I've reviewed about 40 MVPs in the last year. Maybe 8 of them were actually solving problems people had explicitly asked for. This revealed something to me - not everyone knows why you should build products, and there’s a huge gap in that knowledge.

What Does It Mean to Build the Right Product?

I've reviewed about 40 MVPs in the last year. Maybe 8 of them were actually solving problems people had explicitly asked for. The rest were clever solutions to problems the founder assumed existed.

This revealed something to me - not everyone knows why you should build products, and there’s a huge gap in that knowledge.

Building the right product means solving a problem that real people will pay to have solved, in a way they can adopt.

Most teams confuse ‘building the right product’ with ‘building the product right’. They're not the same thing.

Building the Product Right vs Building the Right Product

Building the product right is about execution. Clean code, good UX, reliable infrastructure, hitting deadlines. It's craft. It's important.

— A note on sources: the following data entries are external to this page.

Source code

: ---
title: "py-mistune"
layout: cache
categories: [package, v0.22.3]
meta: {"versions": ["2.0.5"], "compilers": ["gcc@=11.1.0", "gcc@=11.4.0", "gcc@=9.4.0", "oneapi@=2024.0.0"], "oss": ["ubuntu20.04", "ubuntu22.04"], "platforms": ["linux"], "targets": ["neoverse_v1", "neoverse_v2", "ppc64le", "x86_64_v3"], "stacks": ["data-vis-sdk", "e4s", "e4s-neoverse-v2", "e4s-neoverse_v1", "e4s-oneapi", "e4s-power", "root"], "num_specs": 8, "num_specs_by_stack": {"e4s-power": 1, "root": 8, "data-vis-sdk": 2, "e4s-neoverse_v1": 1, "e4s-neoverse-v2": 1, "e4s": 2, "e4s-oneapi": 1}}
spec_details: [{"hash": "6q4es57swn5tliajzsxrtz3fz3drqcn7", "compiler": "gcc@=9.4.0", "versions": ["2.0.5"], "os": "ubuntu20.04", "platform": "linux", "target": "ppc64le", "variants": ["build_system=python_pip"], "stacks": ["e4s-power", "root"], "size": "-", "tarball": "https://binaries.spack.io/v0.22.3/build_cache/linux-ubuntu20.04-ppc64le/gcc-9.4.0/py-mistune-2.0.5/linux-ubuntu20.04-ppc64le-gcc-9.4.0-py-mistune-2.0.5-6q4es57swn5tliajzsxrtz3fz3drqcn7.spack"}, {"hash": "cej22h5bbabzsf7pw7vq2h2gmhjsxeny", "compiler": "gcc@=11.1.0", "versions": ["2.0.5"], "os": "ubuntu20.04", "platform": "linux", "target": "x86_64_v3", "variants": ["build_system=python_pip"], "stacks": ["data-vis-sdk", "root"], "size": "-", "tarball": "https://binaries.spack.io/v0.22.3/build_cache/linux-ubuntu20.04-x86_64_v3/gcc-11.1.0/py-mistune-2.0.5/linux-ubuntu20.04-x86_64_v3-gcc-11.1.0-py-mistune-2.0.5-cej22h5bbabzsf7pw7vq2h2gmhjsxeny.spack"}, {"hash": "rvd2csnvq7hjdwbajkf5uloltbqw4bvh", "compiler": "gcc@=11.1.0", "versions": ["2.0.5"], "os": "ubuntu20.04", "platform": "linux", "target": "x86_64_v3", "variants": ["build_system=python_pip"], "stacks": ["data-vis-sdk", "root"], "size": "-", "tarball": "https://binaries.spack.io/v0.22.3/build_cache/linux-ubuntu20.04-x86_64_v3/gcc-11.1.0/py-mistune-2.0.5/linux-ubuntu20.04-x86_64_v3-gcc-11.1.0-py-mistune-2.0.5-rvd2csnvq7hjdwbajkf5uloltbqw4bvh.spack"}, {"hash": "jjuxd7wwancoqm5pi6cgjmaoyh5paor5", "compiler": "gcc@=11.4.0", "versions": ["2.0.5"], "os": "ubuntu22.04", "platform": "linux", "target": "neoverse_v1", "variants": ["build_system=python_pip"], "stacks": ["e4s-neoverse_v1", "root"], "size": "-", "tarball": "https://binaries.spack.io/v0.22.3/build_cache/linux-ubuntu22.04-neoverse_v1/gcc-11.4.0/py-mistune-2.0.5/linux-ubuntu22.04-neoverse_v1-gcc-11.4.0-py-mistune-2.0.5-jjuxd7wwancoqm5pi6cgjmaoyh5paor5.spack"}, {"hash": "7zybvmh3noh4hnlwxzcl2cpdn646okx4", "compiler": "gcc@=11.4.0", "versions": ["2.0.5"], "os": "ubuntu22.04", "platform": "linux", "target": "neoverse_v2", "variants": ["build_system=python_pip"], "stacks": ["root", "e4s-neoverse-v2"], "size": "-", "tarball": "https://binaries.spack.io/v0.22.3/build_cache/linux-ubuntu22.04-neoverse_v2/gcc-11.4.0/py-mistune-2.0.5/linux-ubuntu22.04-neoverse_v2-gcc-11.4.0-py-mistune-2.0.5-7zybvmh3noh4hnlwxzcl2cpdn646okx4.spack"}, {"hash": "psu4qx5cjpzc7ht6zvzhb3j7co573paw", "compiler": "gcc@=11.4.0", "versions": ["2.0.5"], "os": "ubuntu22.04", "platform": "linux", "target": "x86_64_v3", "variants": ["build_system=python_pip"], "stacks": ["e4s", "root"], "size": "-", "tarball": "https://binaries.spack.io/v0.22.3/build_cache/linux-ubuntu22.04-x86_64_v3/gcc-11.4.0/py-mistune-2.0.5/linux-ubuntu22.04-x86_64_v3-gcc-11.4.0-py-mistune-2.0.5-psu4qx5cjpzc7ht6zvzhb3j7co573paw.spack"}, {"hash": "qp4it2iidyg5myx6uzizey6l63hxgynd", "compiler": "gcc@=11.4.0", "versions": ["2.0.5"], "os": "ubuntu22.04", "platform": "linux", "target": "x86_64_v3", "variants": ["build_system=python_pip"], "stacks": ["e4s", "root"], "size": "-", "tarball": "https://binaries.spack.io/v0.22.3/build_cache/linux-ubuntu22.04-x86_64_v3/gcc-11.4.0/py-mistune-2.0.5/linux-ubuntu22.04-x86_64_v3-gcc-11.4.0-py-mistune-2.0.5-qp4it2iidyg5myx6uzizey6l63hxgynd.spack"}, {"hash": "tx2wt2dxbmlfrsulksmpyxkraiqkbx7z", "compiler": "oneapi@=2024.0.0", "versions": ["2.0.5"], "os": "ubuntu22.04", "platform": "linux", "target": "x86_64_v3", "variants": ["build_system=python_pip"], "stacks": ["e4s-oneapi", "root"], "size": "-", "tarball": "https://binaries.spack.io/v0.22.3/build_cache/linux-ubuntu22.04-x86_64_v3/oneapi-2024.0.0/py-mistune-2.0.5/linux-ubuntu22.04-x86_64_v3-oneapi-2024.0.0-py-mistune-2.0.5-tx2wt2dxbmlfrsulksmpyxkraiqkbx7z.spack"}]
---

Building the right product is about direction. Are you solving a problem worth solving? For people who will actually use and pay for it? In a way that fits how they work?

You can build the product right and still fail completely. I've seen it dozens of times. Beautiful apps with zero users. Elegant platforms that nobody needed. Three months of perfect sprints pointed in the wrong direction.

The craft matters. But only after you've figured out where you're going.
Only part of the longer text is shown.